Rate: The first aspect related to dividends that an individual investor will come across is the rate of the dividend.
This is important as it determines the amount of dividend that will actually be paid by the mutual fund.
The dividend rate is applicable for all investors in the dividend option of the fund and it does not impact those who have selected the growth option.
While all investors look for a higher dividend rate, it is just not the rate that determines the amount of dividend that they receive. The base for the calculation is important and when the base for the calculation is the same then the investor would prefer a higher rate of dividend.
Face value: The dividend payout will be based on a specific value and this will be clearly specified by the fund when it declares the dividend. When it comes to most funds the dividend is declared as a percentage of the face value of the fund.
This does not involve net asset value (NAV), and hence, this will end up as a different percentage of the current value as compared to the face value.
Consider an example where the NAV of a fund is Rs 40 and the face value is Rs 10. If the dividend is declared at 60 per cent then this will be Rs 6 per unit. In percentage terms, it is just 15 per cent of the current value. For an investor who has bought the units at Rs 10, the dividend will be the actual 60 per cent. For someone who has bought the units at Rs 20, the dividend will be 30 per cent of their cost even though they receive Rs 6 per unit.
Distributable surplus: Another aspect of dividend that confuses a lot of people is when dividend is declared as the distributable surplus. In case of various funds, especially debt-oriented ones such as fixed maturity plans that are close-ended in nature, there has to be a final dividend paid at the time of the closure of the fund.
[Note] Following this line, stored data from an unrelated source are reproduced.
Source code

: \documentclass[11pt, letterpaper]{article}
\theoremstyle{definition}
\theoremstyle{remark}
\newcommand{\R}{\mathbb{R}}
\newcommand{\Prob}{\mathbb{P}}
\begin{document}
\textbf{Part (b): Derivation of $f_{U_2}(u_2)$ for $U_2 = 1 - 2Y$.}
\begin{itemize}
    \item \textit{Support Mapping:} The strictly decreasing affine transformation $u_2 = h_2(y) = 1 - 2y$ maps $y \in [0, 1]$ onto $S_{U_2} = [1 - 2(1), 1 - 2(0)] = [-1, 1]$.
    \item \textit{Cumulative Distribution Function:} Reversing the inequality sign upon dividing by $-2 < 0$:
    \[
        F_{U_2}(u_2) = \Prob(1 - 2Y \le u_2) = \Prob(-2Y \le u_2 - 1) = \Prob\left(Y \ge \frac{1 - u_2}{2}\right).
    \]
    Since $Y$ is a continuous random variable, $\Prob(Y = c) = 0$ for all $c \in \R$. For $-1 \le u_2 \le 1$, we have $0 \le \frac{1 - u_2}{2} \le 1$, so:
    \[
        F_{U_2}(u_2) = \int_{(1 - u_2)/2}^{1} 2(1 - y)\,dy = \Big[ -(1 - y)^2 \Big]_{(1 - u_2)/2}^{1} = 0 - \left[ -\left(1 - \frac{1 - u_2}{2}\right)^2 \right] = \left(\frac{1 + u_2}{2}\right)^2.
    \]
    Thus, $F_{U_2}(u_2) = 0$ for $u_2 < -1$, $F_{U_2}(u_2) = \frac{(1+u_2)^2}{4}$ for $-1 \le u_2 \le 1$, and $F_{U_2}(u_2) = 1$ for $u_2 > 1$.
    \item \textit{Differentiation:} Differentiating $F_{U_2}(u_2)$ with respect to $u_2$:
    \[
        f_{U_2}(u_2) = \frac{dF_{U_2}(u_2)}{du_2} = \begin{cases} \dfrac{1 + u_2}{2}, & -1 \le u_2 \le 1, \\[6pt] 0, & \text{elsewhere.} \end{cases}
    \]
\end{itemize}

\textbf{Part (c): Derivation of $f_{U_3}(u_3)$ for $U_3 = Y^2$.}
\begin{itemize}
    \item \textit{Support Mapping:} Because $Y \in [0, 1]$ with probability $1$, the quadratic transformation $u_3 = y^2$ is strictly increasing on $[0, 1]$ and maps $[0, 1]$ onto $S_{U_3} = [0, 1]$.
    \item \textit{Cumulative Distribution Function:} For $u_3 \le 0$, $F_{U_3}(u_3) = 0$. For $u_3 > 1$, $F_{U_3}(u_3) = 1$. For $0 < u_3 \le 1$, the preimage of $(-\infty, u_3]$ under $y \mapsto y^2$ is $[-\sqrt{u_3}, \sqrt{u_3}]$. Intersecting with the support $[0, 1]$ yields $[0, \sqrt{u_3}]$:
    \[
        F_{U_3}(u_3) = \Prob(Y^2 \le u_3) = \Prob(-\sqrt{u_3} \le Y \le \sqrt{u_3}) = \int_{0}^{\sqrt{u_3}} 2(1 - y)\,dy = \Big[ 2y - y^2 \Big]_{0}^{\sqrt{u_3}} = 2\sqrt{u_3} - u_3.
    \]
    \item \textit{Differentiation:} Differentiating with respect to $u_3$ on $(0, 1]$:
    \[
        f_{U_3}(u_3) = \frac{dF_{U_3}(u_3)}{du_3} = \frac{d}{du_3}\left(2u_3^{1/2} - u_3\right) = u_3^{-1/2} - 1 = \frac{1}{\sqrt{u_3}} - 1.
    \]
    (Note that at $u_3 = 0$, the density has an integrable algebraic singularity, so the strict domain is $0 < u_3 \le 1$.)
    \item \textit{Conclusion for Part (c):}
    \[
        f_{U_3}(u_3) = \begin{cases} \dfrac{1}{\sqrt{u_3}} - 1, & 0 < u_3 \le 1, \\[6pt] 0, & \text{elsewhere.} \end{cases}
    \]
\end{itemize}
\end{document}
In such a situation, the fund will not know before the final date of operation as to what is the exact earning of the fund. If the fund wants to pay out the entire amount to the investor then there can be uncertainty that can arise in the matter.
This is the reason why funds announce 100 per cent of the distributable surplus. When this is the case then the entire earnings made by the fund till the date of the dividend will be considered as the figure for the payout.
Some amount of confusion arises for investors who think that this means there will get 100 per cent dividend. This is not the case, and hence, they need to be careful when they are comparing various percentages.
This figure might turn out to be less than a smaller figure elsewhere, because the distributable surplus might be quite small in terms of percentage of the face value of the fund.